Ancient Jewish wisdom advised that in this world a man is known by his father. Not only a man’s last name, but much of his identity comes from his father. However, after the process of death transforms us to spirit, we look to our children and grandchildren for clues to our eternity. In the future world of the spirit where all is light and truth, Judaism teaches that each of us will be known by the actions of his children.
But children are not the only building blocks people leave behind. In the world to come we will be known by all our lasting accomplishments, including worthy children and powerful ideas.
Pope John Paul II is even now being warmly greeted in heaven as the father of a billion worthy children and the progenitor of one powerful idea.
We can condense the vast repertoire of courage and compassion, the dazzling virtuosity exhibited over decades by Pope John Paul II into one idea. This idea is so powerful that it welded the many facets of his life into one brilliant beam of clarity.
Pope John Paul II’s singular coherence was the sanctity of life. His beam of clarity was the triumph of life over death. Terri Schiavo, clinging to life, alerted all Americans to the real distinction between the culture of death and that of life. Perhaps her final role was to herald on high, the imminent arrival of Karol Wojtyla.
For a quarter century, three ways in which the sanctity of life played the central part in the pope’s worldview have inspired me.

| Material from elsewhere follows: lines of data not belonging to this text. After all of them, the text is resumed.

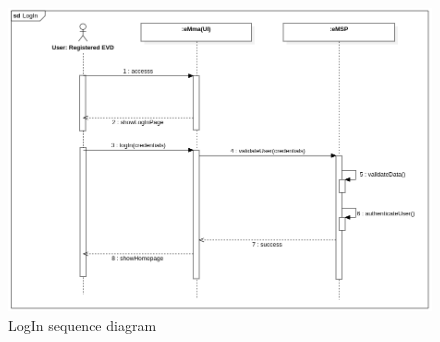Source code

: \begin{figure}[H]
    \centering
    \includegraphics[width=1\textwidth]{Images/cp3/LogInSD.png}
    \caption{LogIn sequence diagram}
\end{figure}

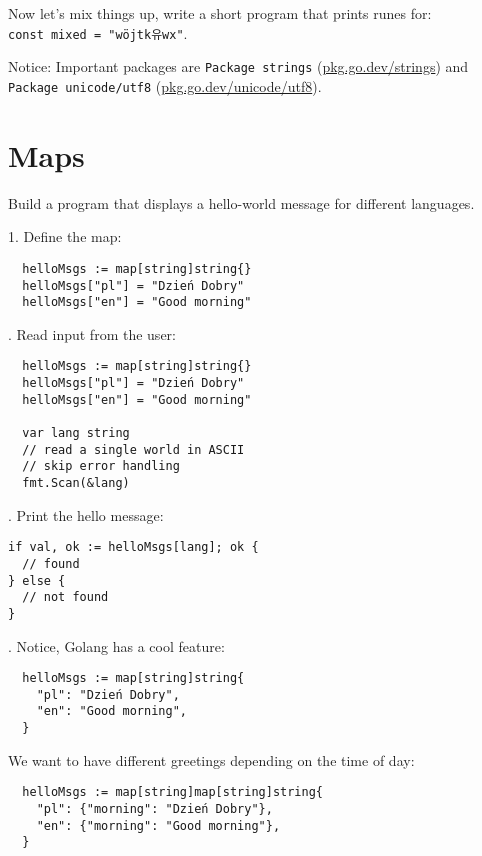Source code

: \documentclass[11pt, letterpaper]{article}
\begin{document}
Now let's mix things up, write a short program that prints runes for:\\ \texttt{const mixed = "wöjtk유wx"}.

\bigskip
Notice: Important packages are \verb|Package strings| (\href{https://pkg.go.dev/strings}{pkg.go.dev/strings}) and \verb|Package unicode/utf8| (\href{https://pkg.go.dev/unicode/utf8}{pkg.go.dev/unicode/utf8}).

\section{Maps}

Build a program that displays a hello-world message for different languages.

1. Define the map:

\begin{verbatim}
  helloMsgs := map[string]string{}
  helloMsgs["pl"] = "Dzień Dobry"
  helloMsgs["en"] = "Good morning"
\end{verbatim}

. Read input from the user:

\begin{verbatim}
  helloMsgs := map[string]string{}
  helloMsgs["pl"] = "Dzień Dobry"
  helloMsgs["en"] = "Good morning"

  var lang string
  // read a single world in ASCII
  // skip error handling
  fmt.Scan(&lang)
\end{verbatim}

. Print the hello message:

\begin{verbatim}
if val, ok := helloMsgs[lang]; ok {
  // found
} else {
  // not found
}
\end{verbatim}

. Notice, Golang has a cool feature:

\begin{verbatim}
  helloMsgs := map[string]string{
    "pl": "Dzień Dobry",
    "en": "Good morning",
  }
\end{verbatim}

We want to have different greetings depending on the time of day:

\begin{verbatim}
  helloMsgs := map[string]map[string]string{
    "pl": {"morning": "Dzień Dobry"},
    "en": {"morning": "Good morning"},
  }
\end{verbatim}
\end{document}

The first was his fight against Communism. Indeed, his role in its overthrow was enormous. Why did he hate Communism? Not only because he witnessed its evil but also because it violated his reverence for life. Communism is by definition the doctrine of materialism. If there is any difference at all between matter and spirit, it is that matter is mortal whereas spirit is eternal. Communism’s innate mortality springs from its exclusive emphasis on matter. Freedom is a matter of spirit and is eternal. By fighting Communism all his life the pope was making a courageous commitment to freedom’s spiritual underpinning–life.
Another example of this pope’s commitment to life was his lifelong opposition to abortion and euthanasia. He fervently believed that in no way was man to jeopardize the sacred gift of life; neither at its beginning nor at its end. Even the creation of life transforms a man and a woman into holy partners of God, thus contraception becomes a grave moral issue.

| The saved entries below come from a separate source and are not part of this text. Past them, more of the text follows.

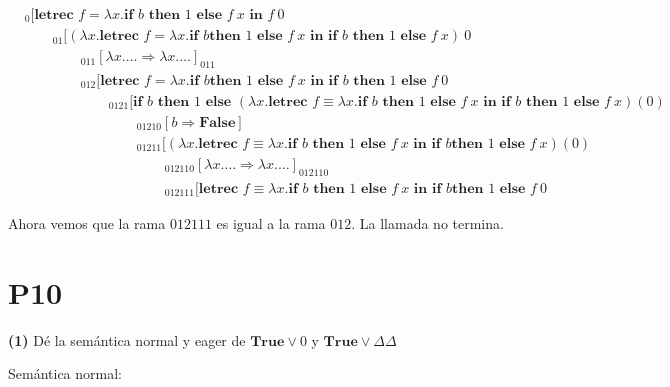 \documentclass[article, 12pt]{article}
\begin{document}
\begin{align*}
&_0[\textbf{letrec } f = \lambda x. 
\textbf{if } b \textbf{ then } 1 \textbf{    else } f ~ x \textbf{ in } f~0 \\ 
&\qquad _{01}[(\lambda x. \textbf{letrec } f = \lambda x.\textbf{if } b \textbf{
then } 1 \textbf{    else } f ~ x \textbf{ in }\textbf{if } b \textbf{ then } 1
\textbf{    else } f ~ x ) ~ 0 \\ 
&\qquad \qquad_{011}[\lambda x. \ldots \Rightarrow \lambda x. \ldots]_{011} \\ 
&\qquad \qquad _{012}[\textbf{letrec } f = \lambda x.\textbf{if } b \textbf{
then } 1 \textbf{    else } f ~ x \textbf{ in } \textbf{if } b \textbf{ then } 1
\textbf{    else } f ~ 0 \\ 
&\qquad\qquad\qquad _{0121}[
\textbf{if } b \textbf{ then } 1 \textbf{    else } 
(\lambda x.\textbf{letrec } f \equiv \lambda x.\textbf{if } b \textbf{ then } 1 \textbf{ else } f ~ x \textbf{ in } \textbf{if } b \textbf{ then } 1 \textbf{    else } f
~ x)(0) \\ 
&\qquad\qquad\qquad\qquad _{01210}[b \Rightarrow \textbf{False}]\\
&\qquad\qquad\qquad\qquad _{01211}[(\lambda x.\textbf{letrec } f \equiv \lambda
x.\textbf{if } b
\textbf{ then } 1 \textbf{ else } f ~ x \textbf{ in } \textbf{if } b \textbf{
then } 1 \textbf{    else } f ~ x) (0)\\ 
&\qquad\qquad\qquad\qquad\qquad _{012110}[\lambda x. \ldots \Rightarrow \lambda
x. \ldots]_{012110}\\
&\qquad\qquad\qquad\qquad\qquad _{012111}[\textbf{letrec } f \equiv \lambda x.\textbf{if } b
\textbf{ then } 1 \textbf{ else } f ~ x \textbf{ in } \textbf{if } b \textbf{
then } 1 \textbf{    else } f ~ 0
\end{align*}

Ahora vemos que la rama $012111$ es igual a la rama $012$. La llamada no
termina.


\pagebreak 

\section{P10}

\begin{myframe}
    \textbf{(1)} Dé la semántica normal y eager de $\textbf{True} \lor 0$ y $\textbf{True}
    \lor \Delta\Delta$
\end{myframe}

Semántica normal:
\end{document}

The third example was his unequivocal opposition to homosexuality, in spite of the many vulgar attacks it earned him. It was clear to all fair-minded people that his opposition to the act of homosexuality never involved hatred for any human being. Instead it expressed his uncompromising love of life.
On these matters and on many more, Pope John Paul II aroused controversy. However his views were never capricious; they were unified by the theme of life. He was utterly consistent in his unwavering defense of the culture of life. Did I personally agree with every single one of his papal positions? Of course not; he was the pope and I am a rabbi. Theologically and practically he did not speak for me. However that is not the issue. The fact is, he made the world a better place for all who love life and for all who revere the words in Deuteronomy, “…therefore choose life.”
Without Pope John Paul II the culture of death would have made far greater inroads. An airliner remains aloft only because jet engines convert fuel into thrust. In the absence of that energy, gravity alone would doom the airplane. Similarly, in the absence of the spiritual life force such as that which Pope John Paul II injected into the world every day of his life, the gravitational pull of death would surely have spread even more widely. Whatever your faith, that is reason enough for gratitude.
–Radio-talk-show host Rabbi Daniel Lapin is president of Toward Tradition.